1) LIC's gross NPA is about 1% and net NPA about 0.04% which is very very less compared to others. So no need to worry.
2) IPO doesn't affect sovereign guarantee of LIC policies as just a little part of the capital is floated for IPO and major shareholder continues to be Central Govt like in SBI etc.
3) IPO ensures more transparent corporate governance. Public (any investor) can become shareholders. So no harm to policyholders/employees.
4) The IPO issue process needs an amendment to the LIC Act. Moreover, for valuation before the issue of IPO and for the procedure for listing, it takes time.
5) Most of the policyholders take LIC policies not just for 80C. So change in income-tax deduction structure has a negligible effect on LIC policy sales.

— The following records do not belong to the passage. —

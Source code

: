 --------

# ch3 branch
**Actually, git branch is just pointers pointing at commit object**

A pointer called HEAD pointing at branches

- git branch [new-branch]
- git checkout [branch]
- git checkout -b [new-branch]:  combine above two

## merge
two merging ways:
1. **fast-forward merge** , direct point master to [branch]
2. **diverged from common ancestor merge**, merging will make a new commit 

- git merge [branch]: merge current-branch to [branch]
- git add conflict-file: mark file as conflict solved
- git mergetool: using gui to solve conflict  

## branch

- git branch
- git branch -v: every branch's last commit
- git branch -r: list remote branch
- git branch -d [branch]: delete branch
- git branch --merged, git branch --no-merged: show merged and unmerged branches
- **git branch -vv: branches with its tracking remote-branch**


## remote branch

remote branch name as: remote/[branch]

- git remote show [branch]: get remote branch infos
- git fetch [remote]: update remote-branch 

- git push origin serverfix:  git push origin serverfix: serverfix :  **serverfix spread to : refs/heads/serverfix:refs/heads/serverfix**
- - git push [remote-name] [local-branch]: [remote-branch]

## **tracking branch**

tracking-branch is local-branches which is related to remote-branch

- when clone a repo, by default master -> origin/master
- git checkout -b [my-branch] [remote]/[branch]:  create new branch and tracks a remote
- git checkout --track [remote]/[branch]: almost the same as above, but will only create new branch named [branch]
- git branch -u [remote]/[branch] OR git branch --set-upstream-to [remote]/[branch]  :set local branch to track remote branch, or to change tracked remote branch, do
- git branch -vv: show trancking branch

6) As it is no change in the LIC investment pattern which is very strong and secure.
7) LIC will soon reduce it's share to 15% in IDBI as per RBI guidelines.
8) Present new plans are released as per new IRDA guidelines and with additional features like - PWB in all minor policy cases (of course, with some extra premium); Term rider and AB options in SP cases also; Settlement option in maturity as well as death benefit; Paid-up value time reduction
from 3 to 2 yrs, increase in revival period from 2 to 5 yrs, etc which are beneficial to policyholders.
But no change in pricing and other main features of plans.